Though Defendants assert BSA members are linked by their general involvement in the construction trade, it nonetheless appears any such relationship between members was tied to the provision of benefits under the BSA plan. ELCO maintains it “is not and has never been in the construction or builders supply business,” and “does not and has not participated in any other programs or received any other benefits from BSA other than the marketing of health insurance.” ELCO asserts it “treated and viewed BSA as simply another health insurance agent marketing insurance products in the Charleston, West Virginia area.”
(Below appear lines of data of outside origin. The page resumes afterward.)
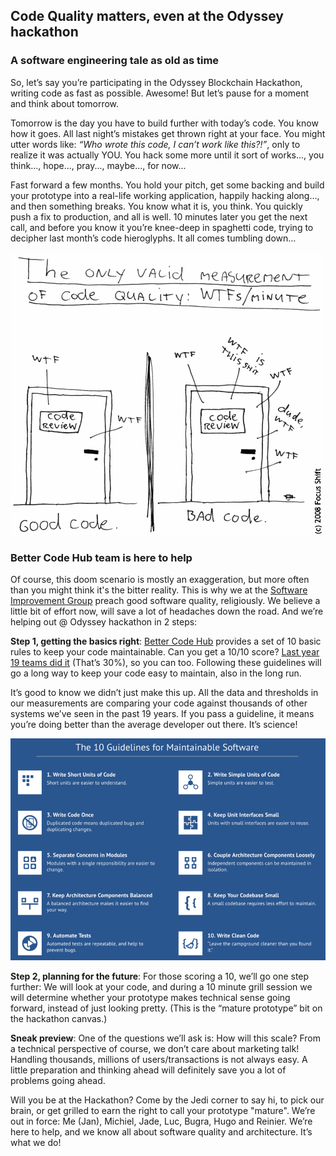 
## Code Quality matters, even at the Odyssey hackathon

### A software engineering tale as old as time
So, let’s say you’re participating in the Odyssey Blockchain Hackathon, writing code as fast as possible. Awesome! But let’s pause for a moment and think about tomorrow.

Tomorrow is the day you have to build further with today’s code. You know how it goes. All last night’s mistakes get thrown right at your face. You might utter words like: _“Who wrote this code, I can’t work like this?!”_, only to realize it was actually YOU. You hack some more until it sort of works..., you think..., hope..., pray..., maybe..., for now...

Fast forward a few months. You hold your pitch, get some backing and build your prototype into a real-life working application, happily hacking along…, and then something breaks. You know what it is, you think. You quickly push a fix to production, and all is well. 10 minutes later you get the next call, and before you know it you’re knee-deep in spaghetti code, trying to decipher last month’s code hieroglyphs. It all comes tumbling down…

![The only valid measurement of code quality](wtfsperminute.png)

### Better Code Hub team is here to help
Of course, this doom scenario is mostly an exaggeration, but more often than you might think it's the bitter reality. This is why we at the [Software Improvement Group](https://softwareimprovementgroup.com) preach good software quality, religiously. We believe a little bit of effort now, will save a lot of headaches down the road. And we’re helping out @ Odyssey hackathon in 2 steps:

__Step 1, getting the basics right__: [Better Code Hub](https://bettercodehub.com) provides a set of 10 basic rules to keep your code maintainable. Can you get a 10/10 score? [Last year 19 teams did it](https://hackernoon.com/writing-quality-code-under-time-pressure-62ebeb5f39c5) (That’s 30%), so you can too. Following these guidelines will go a long way to keep your code easy to maintain, also in the long run.

It’s good to know we didn’t just make this up. All the data and thresholds in our measurements are comparing your code against thousands of other systems we’ve seen in the past 19 years. If you pass a guideline, it means you’re doing better than the average developer out there. It’s science!

![10 Guidelines](10guidelines.png)

__Step 2, planning for the future__: For those scoring a 10, we’ll go one step further: We will look at your code, and during a 10 minute grill session we will determine whether your prototype makes technical sense going forward, instead of just looking pretty. (This is the “mature prototype” bit on the hackathon canvas.)

__Sneak preview__: One of the questions we’ll ask is: How will this scale? From a technical perspective of course, we don’t care about marketing talk! Handling thousands, millions of users/transactions is not always easy. A little preparation and thinking ahead will definitely save you a lot of problems going ahead.

Will you be at the Hackathon? Come by the Jedi corner to say hi, to pick our brain, or get grilled to earn the right to call your prototype "mature". We’re out in force: Me (Jan), Michiel, Jade, Luc, Bugra, Hugo and Reinier. We’re here to help, and we know all about software quality and architecture. It’s what we do!
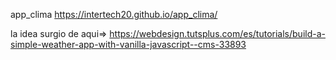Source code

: app_clima
https://intertech20.github.io/app_clima/

la idea surgio de aqui=> https://webdesign.tutsplus.com/es/tutorials/build-a-simple-weather-app-with-vanilla-javascript--cms-33893
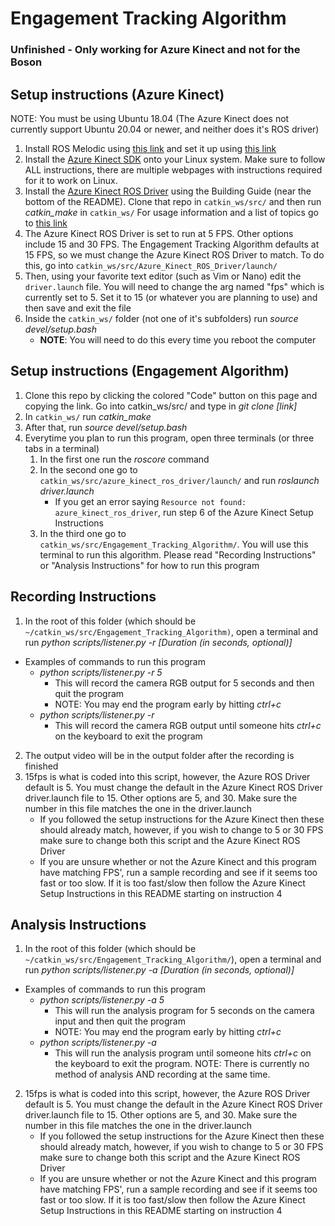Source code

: # Engagement Tracking Algorithm
### Unfinished - Only working for Azure Kinect and not for the Boson
## Setup instructions (Azure Kinect)
NOTE: You must be using Ubuntu 18.04 (The Azure Kinect does not currently support Ubuntu 20.04 or newer, and neither does it's ROS driver)
1. Install ROS Melodic using [this link](https://wiki.ros.org/melodic/Installation/Ubuntu) and set it up using [this link](https://wiki.ros.org/ROS/Tutorials/InstallingandConfiguringROSEnvironment)
2. Install the [Azure Kinect SDK](https://docs.microsoft.com/en-us/azure/kinect-dk/sensor-sdk-download) onto your Linux system. Make sure to follow ALL instructions, there are multiple webpages with instructions required for it to work on Linux.
3. Install the [Azure Kinect ROS Driver](https://github.com/microsoft/Azure_Kinect_ROS_Driver) using the Building Guide (near the bottom of the README). Clone that repo in `catkin_ws/src/` and then run *catkin_make* in `catkin_ws/` For usage information and a list of topics go to [this link](https://github.com/microsoft/Azure_Kinect_ROS_Driver/blob/melodic/docs/usage.md)
4. The Azure Kinect ROS Driver is set to run at 5 FPS. Other options include 15 and 30 FPS. The Engagement Tracking Algorithm defaults at 15 FPS, so we must change the Azure Kinect ROS Driver to match. To do this, go into `catkin_ws/src/Azure_Kinect_ROS_Driver/launch/`
5. Then, using your favorite text editor (such as Vim or Nano) edit the `driver.launch` file. You will need to change the arg named "fps" which is currently set to 5. Set it to 15 (or whatever you are planning to use) and then save and exit the file
6. Inside the `catkin_ws/` folder (not one of it's subfolders) run *source devel/setup.bash*
    - **NOTE**: You will need to do this every time you reboot the computer

## Setup instructions (Engagement Algorithm)
1. Clone this repo by clicking the colored "Code" button on this page and copying the link. Go into catkin_ws/src/ and type in *git clone \[link\]*
2. In `catkin_ws/` run *catkin_make*
3. After that, run *source devel/setup.bash*
4. Everytime you plan to run this program, open three terminals (or three tabs in a terminal)
    1. In the first one run the *roscore* command
    2. In the second one go to `catkin_ws/src/azure_kinect_ros_driver/launch/` and run *roslaunch driver.launch*
        - If you get an error saying `Resource not found: azure_kinect_ros_driver`, run step 6 of the Azure Kinect Setup Instructions
    3. In the third one go to `catkin_ws/src/Engagement_Tracking_Algorithm/`. You will use this terminal to run this algorithm. Please read "Recording Instructions" or "Analysis Instructions" for how to run this program

## Recording Instructions
1. In the root of this folder (which should be `~/catkin_ws/src/Engagement_Tracking_Algorithm)`, open a terminal and run *python scripts/listener.py -r \[Duration (in seconds, optional)\]*
- Examples of commands to run this program
    - *python scripts/listener.py -r 5*
        - This will record the camera RGB output for 5 seconds and then quit the program
        - NOTE: You may end the program early by hitting *ctrl+c*
    - *python scripts/listener.py -r*
        - This will record the camera RGB output until someone hits *ctrl+c* on the keyboard to exit the program
2. The output video will be in the output folder after the recording is finished
3. 15fps is what is coded into this script, however, the Azure ROS Driver default is 5. You must change the default in the Azure Kinect ROS Driver driver.launch file to 15. Other options are 5, and 30. Make sure the number in this file matches the one in the driver.launch
    - If you followed the setup instructions for the Azure Kinect then these should already match, however, if you wish to change to 5 or 30 FPS make sure to change both this script and the Azure Kinect ROS Driver
    - If you are unsure whether or not the Azure Kinect and this program have matching FPS', run a sample recording and see if it seems too fast or too slow. If it is too fast/slow then follow the Azure Kinect Setup Instructions in this README starting on instruction 4

## Analysis Instructions
1. In the root of this folder (which should be `~/catkin_ws/src/Engagement_Tracking_Algorithm/`), open a terminal and run *python scripts/listener.py -a \[Duration (in seconds, optional)\]*
- Examples of commands to run this program
    - *python scripts/listener.py -a 5*
        - This will run the analysis program for 5 seconds on the camera input and then quit the program
        - NOTE: You may end the program early by hitting *ctrl+c*
    - *python scripts/listener.py -a*
        - This will run the analysis program until someone hits *ctrl+c* on the keyboard to exit the program.
NOTE: There is currently no method of analysis AND recording at the same time.
2. 15fps is what is coded into this script, however, the Azure ROS Driver default is 5. You must change the default in the Azure Kinect ROS Driver driver.launch file to 15. Other options are 5, and 30. Make sure the number in this file matches the one in the driver.launch
    - If you followed the setup instructions for the Azure Kinect then these should already match, however, if you wish to change to 5 or 30 FPS make sure to change both this script and the Azure Kinect ROS Driver
    - If you are unsure whether or not the Azure Kinect and this program have matching FPS', run a sample recording and see if it seems too fast or too slow. If it is too fast/slow then follow the Azure Kinect Setup Instructions in this README starting on instruction 4
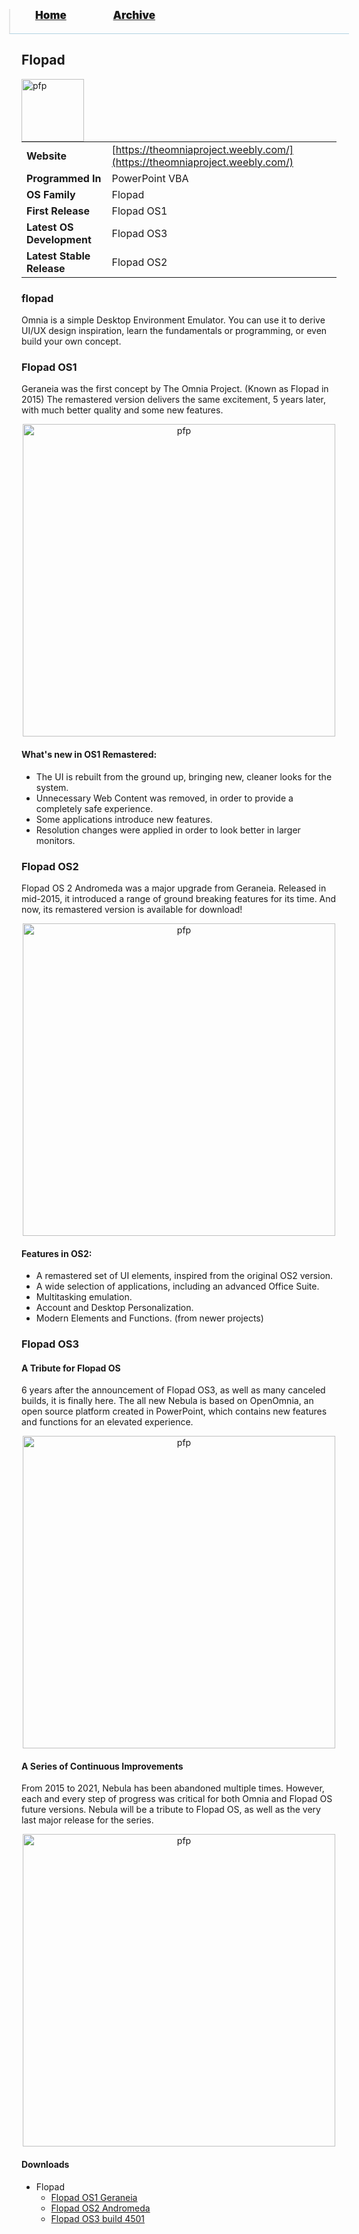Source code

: <blockquote style="background: #0000;border-bottom: 1px solid #B2D2E1;height: 30px;margin: 0 -20px 20px;padding: 0px 20px 9px 40px;">
  <p style=""><a href="https://quintenvandamme.github.io/pptos-wiki/" style="font-size: 17px;font-weight: 900;font-style: normal;text-shadow: rgba(255,255,255,0.9) 0 1px 0;">Home</a>&nbsp;&nbsp;&nbsp;&nbsp;&nbsp;&nbsp;&nbsp;&nbsp;&nbsp;&nbsp;&nbsp;&nbsp;&nbsp;&nbsp;&nbsp;&nbsp;&nbsp;&nbsp;
    <a href="https://quintenvandamme.github.io/pptos-wiki/archive/" style="font-size: 17px;font-weight: 900;font-style: normal;text-shadow: rgba(255,255,255,0.9) 0 1px 0;">Archive</a>
  </p>
</blockquote>

## Flopad

<a>
  <img align="left" height="100" alt="pfp" src="https://user-images.githubusercontent.com/58103738/130616729-dee5a027-a1bf-4e57-84d4-afabc1c1af52.png" />
</a>

|                           |                                     |
| ------------------------- | ----------------------------------- |
| **Website**               | [https://theomniaproject.weebly.com/](https://theomniaproject.weebly.com/) |
| **Programmed In**         | PowerPoint VBA                      |
| **OS Family**             | Flopad                              |
| **First Release**         | Flopad OS1                          |
| **Latest OS Development** | Flopad OS3                          |
| **Latest Stable Release** | Flopad OS2                          |

### flopad

Omnia is a simple Desktop Environment Emulator. You can use it to derive UI/UX design inspiration, learn the fundamentals or programming, or even build your own concept.

### Flopad OS1

Geraneia was the first concept by The Omnia Project. (Known as Flopad in 2015) The remastered version delivers the same excitement, 5 years later, with much better quality and some new features.

<p align="center">
  <img align="center" height="500" alt="pfp" src="https://user-images.githubusercontent.com/58103738/131350766-b5b2148a-9f7d-4e49-a975-d4477fd1b6b9.png" />
</p>

#### What's new in OS1 Remastered:

- The UI is rebuilt from the ground up, bringing new, cleaner looks for the system.
- Unnecessary Web Content was removed, in order to provide a completely safe experience.
- Some applications introduce new features.
- Resolution changes  were applied in order to look better in larger monitors.

### Flopad OS2

Flopad OS 2 Andromeda was a major upgrade from Geraneia. Released in mid-2015, it introduced a range of ground breaking features for its time. And now, its remastered version is available for download!

<p align="center">
  <img align="center" height="500" alt="pfp" src="https://user-images.githubusercontent.com/58103738/131350664-23277c4c-d67b-4b87-bc7b-2255198be1af.png" />
</p>

#### Features in OS2:

- A remastered set of UI elements, inspired from the original OS2 version.
- A wide selection of applications, including an advanced Office Suite.
- Multitasking emulation.
- Account and Desktop Personalization.
- Modern Elements and Functions. (from newer projects)

### Flopad OS3

#### A Tribute for Flopad OS
6 years after the announcement of Flopad OS3, as well as many canceled builds, it is finally here. The all new Nebula is based on OpenOmnia, an open source platform created in PowerPoint, which contains new features and functions for an elevated experience.

<p align="center">
  <img align="center" height="500" alt="pfp" src="https://user-images.githubusercontent.com/58103738/131350207-2ad67110-9721-4b65-aeef-ed916a7b0628.png" />
</p>

#### A Series of Continuous Improvements

From 2015 to 2021, Nebula has been abandoned multiple times. However, each and every step of progress was critical for both Omnia and Flopad OS future versions. Nebula will be a tribute to Flopad OS, as well as the very last major release for the series.

<p align="center">
  <img align="center" height="500" alt="pfp" src="https://user-images.githubusercontent.com/58103738/131350535-947e709f-0661-4700-9701-97f44ddd32f6.png" />
</p>


#### Downloads

- Flopad
  - [Flopad OS1 Geraneia](https://github.com/quintenvandamme/pptos-wiki/raw/gh-pages/files/Flopad_OS/Flopad%20OS1%20Geraneia.zip)
  - [Flopad OS2 Andromeda](https://github.com/quintenvandamme/pptos-wiki/raw/gh-pages/files/Flopad_OS/Flopad%20OS2%20Andromeda%202.1.1.zip)
  - [Flopad OS3 build 4501](https://github.com/quintenvandamme/pptos-wiki/raw/gh-pages/files/Flopad_OS/Flopad%20OS3%20-%20Build%204501.pptm)

<body style="background-image: url(https://raw.githubusercontent.com/hexa-one/pptos-wiki/gh-pages/assets/background/background.png);background-repeat: no-repeat;background-attachment: fixed;background-size: cover;">
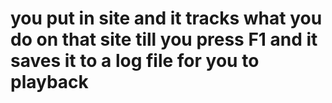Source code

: # you put in site and it tracks what you do on that site till you press F1 and it saves it to a log file for you to playback
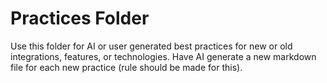 # Practices Folder

Use this folder for AI or user generated best practices for new or old integrations, features, or technologies. Have AI generate a new markdown file for each new practice (rule should be made for this).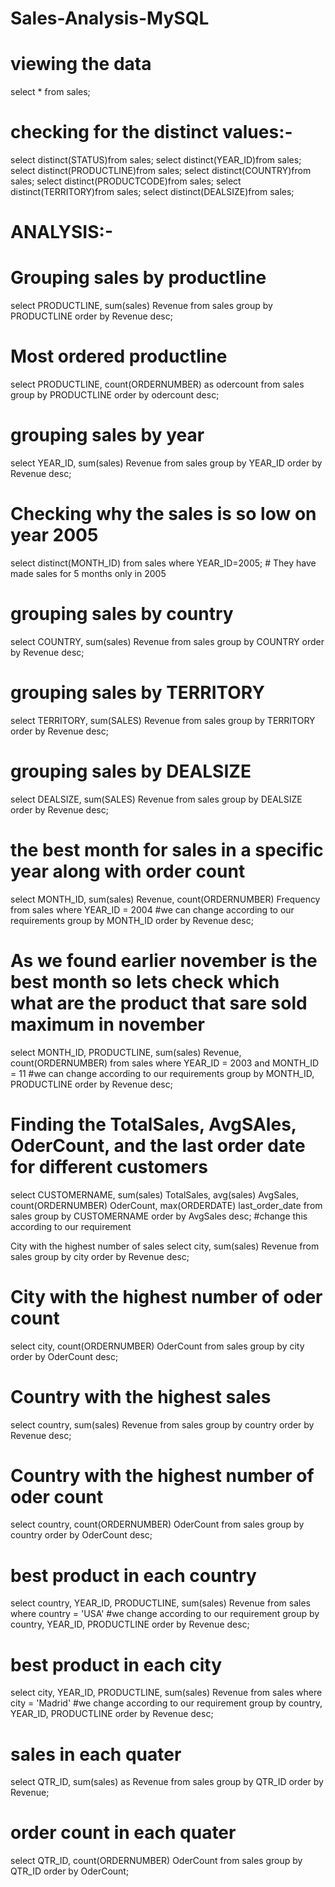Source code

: # Sales-Analysis-MySQL
# viewing the data
select * from sales;

# checking for the distinct values:-
select distinct(STATUS)from sales;
select distinct(YEAR_ID)from sales;
select distinct(PRODUCTLINE)from sales;
select distinct(COUNTRY)from sales;
select distinct(PRODUCTCODE)from sales;
select distinct(TERRITORY)from sales;
select distinct(DEALSIZE)from sales;


# ANALYSIS:-
# Grouping sales by productline
select PRODUCTLINE, sum(sales) Revenue
from sales
group by PRODUCTLINE
order by Revenue desc;


# Most ordered productline
select PRODUCTLINE, count(ORDERNUMBER) as odercount
from sales
group by PRODUCTLINE
order by odercount desc;


# grouping sales by year
select YEAR_ID, sum(sales) Revenue
from sales
group by YEAR_ID
order by Revenue desc;


# Checking why the sales is so low on year 2005
select distinct(MONTH_ID)
from sales
where YEAR_ID=2005; # They have made sales for 5 months only in 2005


# grouping sales by country
select COUNTRY, sum(sales) Revenue
from sales
group by COUNTRY
order by Revenue desc;


# grouping sales by TERRITORY
select TERRITORY, sum(SALES) Revenue
from sales
group by TERRITORY
order by Revenue desc;


# grouping sales by DEALSIZE
select DEALSIZE, sum(SALES) Revenue
from sales
group by DEALSIZE
order by Revenue desc;

# the best month for sales in a specific year along with order count
select MONTH_ID, sum(sales) Revenue, count(ORDERNUMBER) Frequency
from sales
where YEAR_ID = 2004 #we can change according to our requirements
group by MONTH_ID
order by Revenue desc;

# As we found earlier november is the best month so lets check which what are the product that sare sold maximum in november
select MONTH_ID, PRODUCTLINE, sum(sales) Revenue, count(ORDERNUMBER)
from sales
where YEAR_ID = 2003 and MONTH_ID = 11 #we can change according to our requirements
group by MONTH_ID, PRODUCTLINE
order by Revenue desc;


# Finding the TotalSales, AvgSAles, OderCount, and the last order date for different customers
select CUSTOMERNAME,
sum(sales) TotalSales,
avg(sales) AvgSales,
count(ORDERNUMBER) OderCount,
max(ORDERDATE) last_order_date
from sales
group by CUSTOMERNAME
order by AvgSales desc; #change this according to our requirement


City with the highest number of sales
select city, sum(sales) Revenue
from sales
group by city
order by Revenue desc;


# City with the highest number of oder count
select city, count(ORDERNUMBER) OderCount
from sales
group by city
order by OderCount desc;


# Country with the highest sales
select country, sum(sales) Revenue
from sales
group by country
order by Revenue desc;


# Country with the highest number of oder count
select country, count(ORDERNUMBER) OderCount
from sales
group by country
order by OderCount desc;


# best product in each country
select country, YEAR_ID, PRODUCTLINE, sum(sales) Revenue
from sales
where country = 'USA' #we change according to our requirement
group by country, YEAR_ID, PRODUCTLINE
order by Revenue desc;


# best product in each city
select city, YEAR_ID, PRODUCTLINE, sum(sales) Revenue
from sales
where city = 'Madrid' #we change according to our requirement
group by country, YEAR_ID, PRODUCTLINE
order by Revenue desc;


# sales in each quater
select QTR_ID, sum(sales) as Revenue
from sales
group by QTR_ID
order by Revenue;


# order count in each quater
select QTR_ID, count(ORDERNUMBER) OderCount
from sales
group by QTR_ID
order by OderCount;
The relationship between BSA and its members’ employees appears to be much like that between a private insurance company and the beneficiaries of a group insurance plan. Wisconsin Educ. Ass’n Ins. Trust, 804 F.2d at 1063. Absent the protective nexus between BSA and its members’ employees, the Court cannot consider BSA a “group or association of employers” acting indirectly in the interest of its employer members. MDPhysicians, 957 F.2d at 186.
The Court has considered the remaining arguments set forth by the Defendants and finds they are without merit. The Defendants have failed to meet their burden of showing the BSA plan is subject to ERISA preemption. The Court concludes BSA did not constitute an “employer” within the meaning of 29 U.S.C. § 1002(5), and the BSA plan does not constitute an EWBP under 29 U.S.C. § 1002(1). As a non-EWBP MEWA, the BSA plan is subject to state regulation. Accordingly, the Court concludes this case was improvidently removed, and ORDERS the action remanded to the Circuit Court of Kanawha County for further proceedings.